José Varela Ortega, EL IMPARCIAL, 17/7/11
Confieso que tengo debilidad por los perdedores. Quizá sea porque mi abuela Rosa me pedía que la acompañara todos los años a visitar a doña Dolores Cebrián, la viuda de Besteiro -persona que infundía enorme respeto en las dos ramas de mi familia y tan injusta como tempranamente relegado a la muerte en la cárcel insalubre de Carmona. Los héroes caídos se humanizan -nos explica Sófocles en su “Ayax”- porque aprenden que el margen entre el éxito y el fracaso es, con frecuencia, fruto de lo aleatorio. Y se tornan comprensivos, puede que iluminados, como escribía Esquilo “por aquel dios que hace de los mortales, en su desgracia, señores de la sabiduría”. Por eso me interesa mucho más el Azaña de la “paz, piedad y perdón” (1938), que el omnipotente señor del poder que sentó a Ángel Herrera a contraluz, “sin querer entender”, en su infinita soberbia —me decía hace muchos años don Manuel García Pelayo- que “enfrente suyo tenía a media España”.

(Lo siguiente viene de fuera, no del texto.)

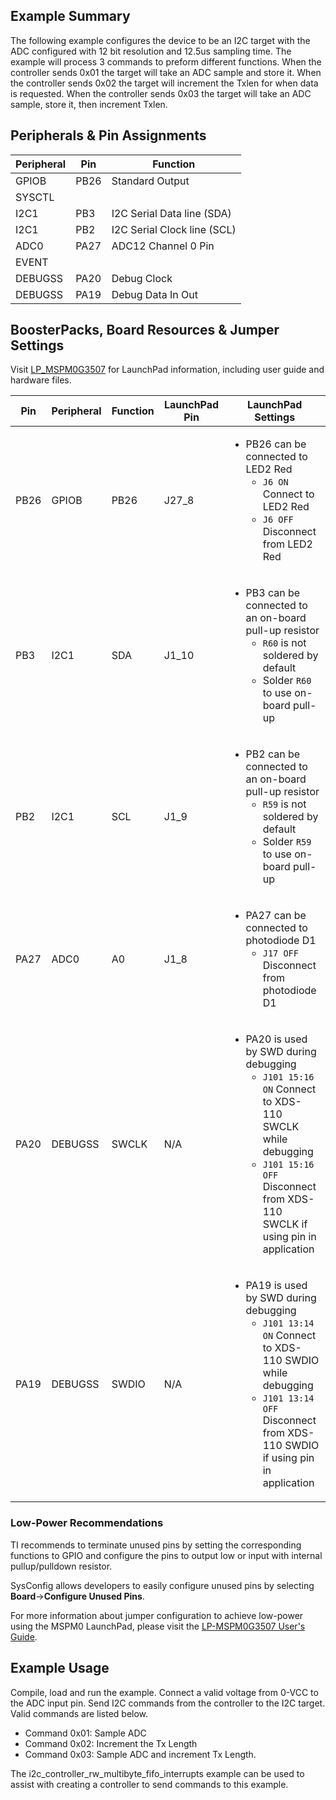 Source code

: ## Example Summary

The following example configures the device to be an I2C target with the ADC configured with 12 bit resolution and 12.5us sampling time.
The example will process 3 commands to preform different functions. When the controller sends 0x01 the target will take an ADC sample and store it.
When the controller sends 0x02 the target will increment the Txlen for when data is requested.
When the controller sends 0x03 the target will take an ADC sample, store it, then increment Txlen.

## Peripherals & Pin Assignments

| Peripheral | Pin | Function |
| --- | --- | --- |
| GPIOB | PB26 | Standard Output |
| SYSCTL |  |  |
| I2C1 | PB3 | I2C Serial Data line (SDA) |
| I2C1 | PB2 | I2C Serial Clock line (SCL) |
| ADC0 | PA27 | ADC12 Channel 0 Pin |
| EVENT |  |  |
| DEBUGSS | PA20 | Debug Clock |
| DEBUGSS | PA19 | Debug Data In Out |

## BoosterPacks, Board Resources & Jumper Settings

Visit [LP_MSPM0G3507](https://www.ti.com/tool/LP-MSPM0G3507) for LaunchPad information, including user guide and hardware files.

| Pin | Peripheral | Function | LaunchPad Pin | LaunchPad Settings |
| --- | --- | --- | --- | --- |
| PB26 | GPIOB | PB26 | J27_8 | <ul><li>PB26 can be connected to LED2 Red<br><ul><li>`J6 ON` Connect to LED2 Red<br><li>`J6 OFF` Disconnect from LED2 Red</ul></ul> |
| PB3 | I2C1 | SDA | J1_10 | <ul><li>PB3 can be connected to an on-board pull-up resistor<br><ul><li>`R60` is not soldered by default<br><li>Solder `R60` to use on-board pull-up</ul></ul> |
| PB2 | I2C1 | SCL | J1_9 | <ul><li>PB2 can be connected to an on-board pull-up resistor<br><ul><li>`R59` is not soldered by default<br><li>Solder `R59` to use on-board pull-up</ul></ul> |
| PA27 | ADC0 | A0 | J1_8 | <ul><li>PA27 can be connected to photodiode D1<br><ul><li>`J17 OFF` Disconnect from photodiode D1</ul></ul> |
| PA20 | DEBUGSS | SWCLK | N/A | <ul><li>PA20 is used by SWD during debugging<br><ul><li>`J101 15:16 ON` Connect to XDS-110 SWCLK while debugging<br><li>`J101 15:16 OFF` Disconnect from XDS-110 SWCLK if using pin in application</ul></ul> |
| PA19 | DEBUGSS | SWDIO | N/A | <ul><li>PA19 is used by SWD during debugging<br><ul><li>`J101 13:14 ON` Connect to XDS-110 SWDIO while debugging<br><li>`J101 13:14 OFF` Disconnect from XDS-110 SWDIO if using pin in application</ul></ul> |

### Low-Power Recommendations
TI recommends to terminate unused pins by setting the corresponding functions to
GPIO and configure the pins to output low or input with internal
pullup/pulldown resistor.

SysConfig allows developers to easily configure unused pins by selecting **Board**→**Configure Unused Pins**.

For more information about jumper configuration to achieve low-power using the
MSPM0 LaunchPad, please visit the [LP-MSPM0G3507 User's Guide](https://www.ti.com/lit/slau873).

## Example Usage

Compile, load and run the example. Connect a valid voltage from 0-VCC to the ADC input pin. Send I2C commands from the controller to the I2C target. Valid commands are listed below.

- Command 0x01: Sample ADC
- Command 0x02: Increment the Tx Length
- Command 0x03: Sample ADC and increment Tx Length.

The i2c_controller_rw_multibyte_fifo_interrupts example can be used to assist with creating a controller to send commands to this example.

Dejando a un lado las debilidades personales, hay razones más objetivas para preocuparse por los socialistas caídos. A diferencia del turno al trono de la Tebas mítica, pactado entre Eteócles y Polinices, y cuya ruptura está en la base de la tragedia de Esquilo, en la España actual y real, la alternancia no está estipulada. Afortunadamente. Por eso, es libre y democrática. Sin embargo, no es menos cierto que la historia electoral española, por las razones que fueren, presenta un perfil bipartidista desde tiempos inmemoriales que invitan al consenso en temas de Estado y exigen el respeto a la alternancia. En las tres décadas largas de la presente democracia, más de tres cuartas partes del voto se reparten entre dos grandes formaciones, de centro-derecha y centro-izquierda.
Con estos datos, e independientemente de colores y preferencias, la necesidad de un Partido Socialista fuerte y centrado para un funcionamiento equilibrado del sistema no necesita mucha demostración. Y es el caso que, a estos efectos, los datos son tremendos. Desde que existen series electorales en España -y va para dos siglos- no hay registro de que el partido representante de la izquierda haya perdido en prácticamente todas las capitales de provincia y en casi todas las ciudades de más de 250.000 habitantes. En suma, el PSOE ha sido barrido en los principales centros urbanos del país: Madrid, Barcelona, Valencia, Sevilla, Bilbao, Zaragoza y Coruña. Ha perdido en las ocho capitales andaluzas y en todas las Comunidades donde ha habido elecciones, hasta en Extremadura. Sólo pactando con terceros podrá salvar algunos gobiernos. Un análisis desagregado del voto magnifica la catástrofe. Así, por ejemplo, en Madrid, los socialistas han sufrido su mayor sangría electoral en el cinturón industrial de la Comunidad: en Fuenlabrada, Getafe, Móstoles, Alcorcón, Alcalá y hasta en Parla, la ciudad de su candidato a la Comunidad, Tomás Gómez. Es curioso, pero pareciera que el señor Zapatero ha convertido la “Aurora Roja” de Baroja en crepúsculo. Recordemos que un terremoto de menor intensidad en la escala electoral dio al traste en 1931 con una monarquía milenaria.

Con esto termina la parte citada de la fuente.